Still, for now my heart rate stayed where it needed to be, so I decided to stick with the pace I was running, which now stayed mostly below 5:00/K.
With about 11K to go, I had my final gel and finished the remainder of the 600ml of water I had brought; no fuel left and I had no intention to stop until I got home. While I clearly felt the fatigue, I also seemed to have no trouble sticking with the pace. By now, my pace was 4:45/K or faster most of the time. Could this last, I wondered.
By 35K I was even more tired but kept churning out the right pace, at or below 4:45. "Crazy, crazy!" I was muttering to myself as I hit 36K.
I took a split with 2K to go, as the final stretch has a 1K hill and I expected my pace to drop there for sure. From 19.5K until 37K, I ran an average 4:48/K at an average heart rate of 140 bpm.
Still feeling strong despite the fatigue, I covered the final hilly 2K faster than expected, in 10:09, so an average 5:05/K at 152 bpm.

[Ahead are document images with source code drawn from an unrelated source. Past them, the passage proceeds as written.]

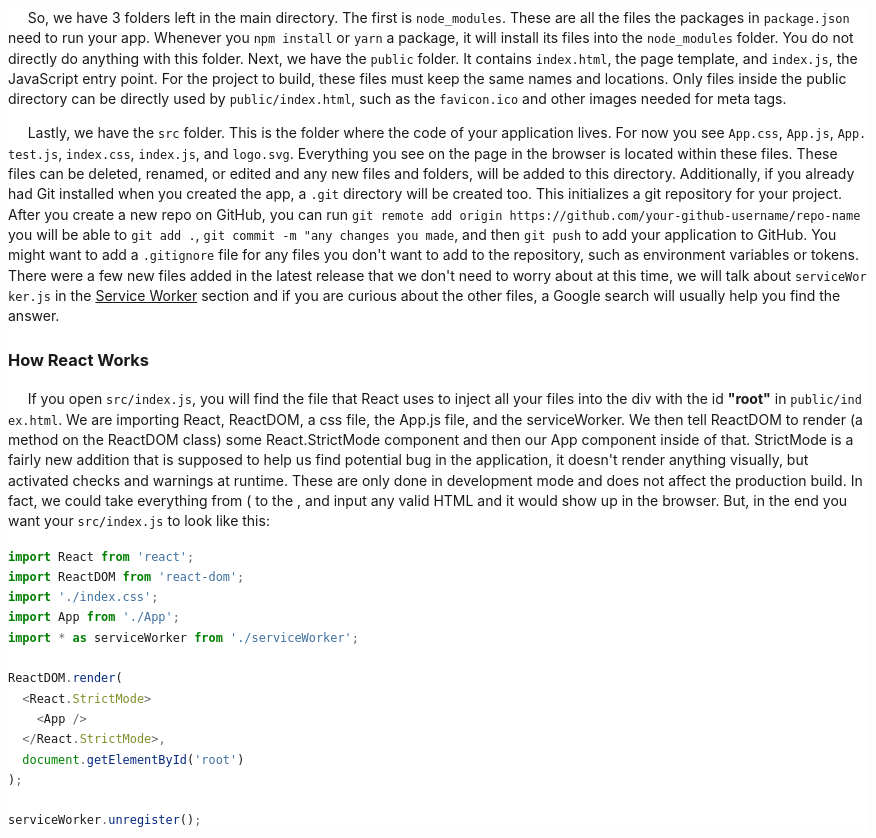 &nbsp;&nbsp;&nbsp;&nbsp;&nbsp;So, we have 3 folders left in the main directory. The first is `node_modules`. These are all the files the packages in `package.json` need to run your app. Whenever you `npm install` or `yarn` a package, it will install its files into the `node_modules` folder. You do not directly do anything with this folder. Next, we have the `public` folder. It contains `index.html`, the page template, and `index.js`, the JavaScript entry point. For the project to build, these files must keep the same names and locations. Only files inside the public directory can be directly used by `public/index.html`, such as the `favicon.ico` and other images needed for meta tags.

&nbsp;&nbsp;&nbsp;&nbsp;&nbsp;Lastly, we have the `src` folder. This is the folder where the code of your application lives. For now you see `App.css`, `App.js`, `App.test.js`, `index.css`, `index.js`, and `logo.svg`. Everything you see on the page in the browser is located within these files. These files can be deleted, renamed, or edited and any new files and folders, will be added to this directory. Additionally, if you already had Git installed when you created the app, a `.git` directory will be created too. This initializes a git repository for your project. After you create a new repo on GitHub, you can run `git remote add origin https://github.com/your-github-username/repo-name` you will be able to `git add .`, `git commit -m "any changes you made`, and then `git push` to add your application to GitHub. You might want to add a `.gitignore` file for any files you don't want to add to the repository, such as environment variables or tokens. There were a few new files added in the latest release that we don't need to worry about at this time, we will talk about `serviceWorker.js` in the [Service Worker](#service-worker) section and if you are curious about the other files, a Google search will usually help you find the answer.

### How React Works

&nbsp;&nbsp;&nbsp;&nbsp;&nbsp;If you open `src/index.js`, you will find the file that React uses to inject all your files into the div with the id **"root"** in `public/index.html`. We are importing React, ReactDOM, a css file, the App.js file, and the serviceWorker. We then tell ReactDOM to render (a method on the ReactDOM class) some React.StrictMode component and then our App component inside of that. StrictMode is a fairly new addition that is supposed to help us find potential bug in the application, it doesn't render anything visually, but activated checks and warnings at runtime. These are only done in development mode and does not affect the production build. In fact, we could take everything from ( to the , and input any valid HTML and it would show up in the browser. But, in the end you want your `src/index.js` to look like this:

```javascript
import React from 'react';
import ReactDOM from 'react-dom';
import './index.css';
import App from './App';
import * as serviceWorker from './serviceWorker';

ReactDOM.render(
  <React.StrictMode>
    <App />
  </React.StrictMode>,
  document.getElementById('root')
);

serviceWorker.unregister();
```

<div id="service-worker"></div>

I ran the second half of today's 39K in 1hr 34, 8 minutes quicker than the first.
Overall the 39K took me 3hr 16, an average pace of 5:02/k at 137 bpm. While of course very tired, I was also very happy with the negative split—exactly what I wanted for today.
With that, I end my total for the week at 141K. Looking forward to next week's 108-115K.
Seven weeks of training left until the big day!